> Task details: How many lines in the data below have the string "directory"? Reply with the number alone.

::: Working data :::

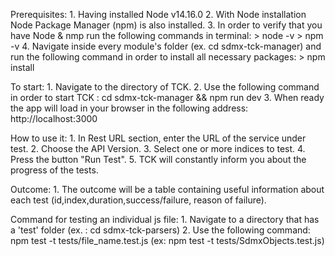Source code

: Prerequisites:
    1. Having installed Node v14.16.0
    2. With Node installation Node Package Manager (npm) is also installed.
    3. In order to verify that you have Node & nmp run the following commands in terminal:
        > node -v
        > npm -v
    4. Navigate inside every module's folder (ex. cd sdmx-tck-manager) and run the following command in order to install all necessary packages:
        > npm install  

To start:
    1. Navigate to the directory of TCK.
    2. Use the following command in order to start TCK : 
        cd sdmx-tck-manager && npm run dev
    3. When ready the app will load in your browser in the following address: http://localhost:3000

How to use it:
    1. In Rest URL section, enter the URL of the service under test.
    2. Choose the API Version.
    3. Select one or more indices to test.
    4. Press the button "Run Test".
    5. TCK will constantly inform you about the progress of the tests.

Outcome:
    1. The outcome will be a table containing useful information about each test (id,index,duration,success/failure, reason of failure).


Command for testing an individual js file:
    1. Navigate to a directory that has a 'test' folder (ex. : cd sdmx-tck-parsers)
    2. Use the following command: npm test -t tests/file_name.test.js (ex: npm test -t tests/SdmxObjects.test.js)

:::

> Output for this exercise: 2